From: Craig Allison <craig@(email surpressed)>
Subject: Rendered frame stuck on status "Run"
   Date: Mon, 17 Mar 2008 06:49:45 -0400
Msg# 1706
View Complete Thread (7 articles) | All Threads
Last Next
Hello!

I've just upgraded a box to Debian 4 and have installed Shake 4.1, Rush 102.42a.

The box goes online and picks up jobs fine, it will render the first allocated frame no problem and then when it picks up the next, it renders the frame and gets Shake exit code 0 
but Rush doesn't release the frame and move on.  The box will sit all night with status "Run" even though the log shows an exit code of 0.  When you login to the box it will show 2 Shake processes (1 for each cpu) taking 0% CPU.

Any ideas?

Thanks

Craig



Craig Allison

Digital Systems & Data Manager

The Senate Visual Effects

Twickenham Film Studios

St.Margarets

Twickenham

TW1 2AW


t: 0208 607 8866 

www.senatevfx.com





   From: Greg Ercolano <erco@(email surpressed)>
Subject: Re: Rendered frame stuck on status "Run"
   Date: Mon, 17 Mar 2008 09:20:20 -0400
Msg# 1707
View Complete Thread (7 articles) | All Threads
Last Next
Craig Allison wrote:
> Hello!
> 
> I've just upgraded a box to Debian 4 and have installed Shake 4.1,  
> Rush 102.42a.
> 
> The box goes online and picks up jobs fine, it will render the first  
> allocated frame no problem and then when it picks up the next, it  
> renders the frame and gets Shake exit code 0
> but Rush doesn't release the frame and move on.  The box will sit all  
> night with status "Run" even though the log shows an exit code of 0.   
> When you login to the box it will show 2 Shake processes (1 for each  
> cpu) taking 0% CPU.
> 
> Any ideas?

Hi Craig,

	Hit "All Jobs" to make sure you don't have two jobs running
	the same scene and frame range.

	It's possible the log you're looking at that shows the frame
	as 'exit 0' is not the same log as the one that is running the
	frame. A possible situation is if there are *two* jobs both
	running the same shake job and frame range; the stuck job's
	log getting overwritten by the other job that successfully
	ran on a different machine.

	If this were the case, the "Jobid" and "Hostname" field of the
	'Frames' report wouldn't match the same fields in the header
	of the frame log.

	Can you include the "Frames" report from irush showing the
	frame in the Run state, and the *complete* frame log (including
	the headers at the top, and the shake exit message at the bottom)?


-- 
Greg Ercolano, erco@(email surpressed)
Seriss Corporation
Rush Render Queue, http://seriss.com/rush/
Tel: (Tel# suppressed)
Fax: (Tel# suppressed)
Cel: (Tel# suppressed)

   From: Craig Allison <craig@(email surpressed)>
Subject: Re: Rendered frame stuck on status "Run"
   Date: Thu, 20 Mar 2008 09:26:45 -0400
Msg# 1708
View Complete Thread (7 articles) | All Threads
Last Next
Sorry about the delay getting back on this one, I've been very busy!
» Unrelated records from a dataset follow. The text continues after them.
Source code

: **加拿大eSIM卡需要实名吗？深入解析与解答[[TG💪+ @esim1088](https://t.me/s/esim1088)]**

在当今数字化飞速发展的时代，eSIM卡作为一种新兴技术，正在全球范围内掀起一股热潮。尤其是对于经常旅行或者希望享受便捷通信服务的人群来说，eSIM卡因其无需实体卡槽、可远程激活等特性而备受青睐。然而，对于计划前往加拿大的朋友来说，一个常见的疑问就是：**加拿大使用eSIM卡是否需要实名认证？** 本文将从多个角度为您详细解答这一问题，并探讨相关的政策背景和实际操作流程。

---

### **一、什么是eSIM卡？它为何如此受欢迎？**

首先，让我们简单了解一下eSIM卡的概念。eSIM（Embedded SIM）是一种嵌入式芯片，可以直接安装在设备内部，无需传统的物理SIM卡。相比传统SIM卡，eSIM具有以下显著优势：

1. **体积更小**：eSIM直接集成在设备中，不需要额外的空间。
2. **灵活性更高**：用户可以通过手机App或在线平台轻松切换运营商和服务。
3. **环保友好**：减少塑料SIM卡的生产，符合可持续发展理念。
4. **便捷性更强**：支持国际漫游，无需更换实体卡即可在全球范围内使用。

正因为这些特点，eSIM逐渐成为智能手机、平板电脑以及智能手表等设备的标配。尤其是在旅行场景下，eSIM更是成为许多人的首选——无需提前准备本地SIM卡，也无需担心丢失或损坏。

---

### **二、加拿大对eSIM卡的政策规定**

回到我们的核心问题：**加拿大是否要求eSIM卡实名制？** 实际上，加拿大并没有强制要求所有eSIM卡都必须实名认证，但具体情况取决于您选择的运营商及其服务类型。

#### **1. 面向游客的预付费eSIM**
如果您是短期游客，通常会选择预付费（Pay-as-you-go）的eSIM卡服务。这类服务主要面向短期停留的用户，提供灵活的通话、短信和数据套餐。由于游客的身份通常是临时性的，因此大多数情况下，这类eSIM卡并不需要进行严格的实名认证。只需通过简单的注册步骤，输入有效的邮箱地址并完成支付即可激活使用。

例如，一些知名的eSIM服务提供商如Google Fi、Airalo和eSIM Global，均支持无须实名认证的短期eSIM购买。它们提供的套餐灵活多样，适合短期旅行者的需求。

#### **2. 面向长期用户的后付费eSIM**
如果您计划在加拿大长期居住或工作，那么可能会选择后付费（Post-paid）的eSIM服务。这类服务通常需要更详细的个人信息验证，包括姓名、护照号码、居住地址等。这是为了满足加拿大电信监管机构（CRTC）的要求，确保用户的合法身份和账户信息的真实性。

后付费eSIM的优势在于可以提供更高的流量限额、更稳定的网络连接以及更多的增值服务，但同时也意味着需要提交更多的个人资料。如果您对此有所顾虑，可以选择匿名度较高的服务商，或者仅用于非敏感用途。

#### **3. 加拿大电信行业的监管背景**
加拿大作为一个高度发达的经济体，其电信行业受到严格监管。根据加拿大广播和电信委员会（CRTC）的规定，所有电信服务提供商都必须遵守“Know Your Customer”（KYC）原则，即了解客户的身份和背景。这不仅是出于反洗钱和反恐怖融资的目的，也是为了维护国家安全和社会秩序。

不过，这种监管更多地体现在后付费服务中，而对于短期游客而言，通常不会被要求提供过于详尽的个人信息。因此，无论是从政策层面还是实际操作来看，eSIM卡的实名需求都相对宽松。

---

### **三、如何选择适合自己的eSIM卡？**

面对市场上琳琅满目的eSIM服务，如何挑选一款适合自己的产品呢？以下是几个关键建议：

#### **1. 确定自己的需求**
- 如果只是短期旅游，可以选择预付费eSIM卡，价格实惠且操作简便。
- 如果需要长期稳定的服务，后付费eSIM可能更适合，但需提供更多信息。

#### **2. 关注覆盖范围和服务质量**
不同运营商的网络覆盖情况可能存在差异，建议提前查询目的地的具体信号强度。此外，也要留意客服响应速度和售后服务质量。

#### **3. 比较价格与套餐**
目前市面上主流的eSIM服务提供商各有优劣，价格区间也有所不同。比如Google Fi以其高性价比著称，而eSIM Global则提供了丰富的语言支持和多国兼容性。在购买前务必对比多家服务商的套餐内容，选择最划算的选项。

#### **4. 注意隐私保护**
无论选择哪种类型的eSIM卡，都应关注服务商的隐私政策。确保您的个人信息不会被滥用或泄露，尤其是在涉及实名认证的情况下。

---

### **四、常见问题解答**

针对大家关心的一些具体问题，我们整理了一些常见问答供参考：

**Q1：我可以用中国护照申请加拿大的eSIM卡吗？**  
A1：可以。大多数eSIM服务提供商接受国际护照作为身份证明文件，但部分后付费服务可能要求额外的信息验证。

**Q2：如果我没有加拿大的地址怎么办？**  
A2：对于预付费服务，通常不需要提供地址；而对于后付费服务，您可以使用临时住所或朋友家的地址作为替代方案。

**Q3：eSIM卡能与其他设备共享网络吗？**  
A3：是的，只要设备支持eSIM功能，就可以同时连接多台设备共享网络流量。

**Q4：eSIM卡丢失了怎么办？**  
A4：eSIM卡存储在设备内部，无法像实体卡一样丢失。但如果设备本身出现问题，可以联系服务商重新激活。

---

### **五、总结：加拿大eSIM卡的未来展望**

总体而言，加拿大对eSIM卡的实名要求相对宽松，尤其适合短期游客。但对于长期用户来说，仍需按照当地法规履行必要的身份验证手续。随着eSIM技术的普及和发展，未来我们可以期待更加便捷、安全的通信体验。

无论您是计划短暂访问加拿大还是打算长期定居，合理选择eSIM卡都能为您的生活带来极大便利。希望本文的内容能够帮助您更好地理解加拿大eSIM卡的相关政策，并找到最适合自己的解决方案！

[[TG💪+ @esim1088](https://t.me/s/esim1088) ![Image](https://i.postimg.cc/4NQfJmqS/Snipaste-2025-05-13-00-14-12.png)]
The problem was intermittent but a change of kernel seems to have eradicated the problem altogether...

Thanks for your time

Regards


Craig Allison

Digital Systems & Data Manager

The Senate Visual Effects

Twickenham Film Studios

St.Margarets

Twickenham

TW1 2AW


t: 0208 607 8866 

www.senatevfx.com




On 17 Mar 2008, at 13:20, Greg Ercolano wrote:

[posted to rush.general]

Craig Allison wrote:
Hello!

I've just upgraded a box to Debian 4 and have installed Shake 4.1,  
Rush 102.42a.

The box goes online and picks up jobs fine, it will render the first  
allocated frame no problem and then when it picks up the next, it  
renders the frame and gets Shake exit code 0
but Rush doesn't release the frame and move on.  The box will sit all  
night with status "Run" even though the log shows an exit code of 0.   
When you login to the box it will show 2 Shake processes (1 for each  
cpu) taking 0% CPU.

Any ideas?

Hi Craig,

Hit "All Jobs" to make sure you don't have two jobs running
the same scene and frame range.

It's possible the log you're looking at that shows the frame
as 'exit 0' is not the same log as the one that is running the
frame. A possible situation is if there are *two* jobs both
running the same shake job and frame range; the stuck job's
log getting overwritten by the other job that successfully
ran on a different machine.

If this were the case, the "Jobid" and "Hostname" field of the
'Frames' report wouldn't match the same fields in the header
of the frame log.

Can you include the "Frames" report from irush showing the
frame in the Run state, and the *complete* frame log (including
the headers at the top, and the shake exit message at the bottom)?


-- 
Seriss Corporation
Rush Render Queue, http://seriss.com/rush/
Tel: 626-795-5922
Fax: 626-795-5947
Cel: 310-266-8906



   From: Greg Ercolano <erco@(email surpressed)>
Subject: Re: Rendered frame stuck on status "Run"
   Date: Thu, 20 Mar 2008 15:12:35 -0400
Msg# 1709
View Complete Thread (7 articles) | All Threads
Last Next
Craig Allison wrote:
> Sorry about the delay getting back on this one, I've been very busy!
> 
> The problem was intermittent but a change of kernel seems to have  
> eradicated the problem altogether...

	Thanks for the follow up, Craig..

	So the problem was with the default Debian 4 + Shake 4.1 combo.
	Interesting.

	Just curious: is it a known issue where a kernel upgrade was
	a known solution, or was it just a happy coincidence?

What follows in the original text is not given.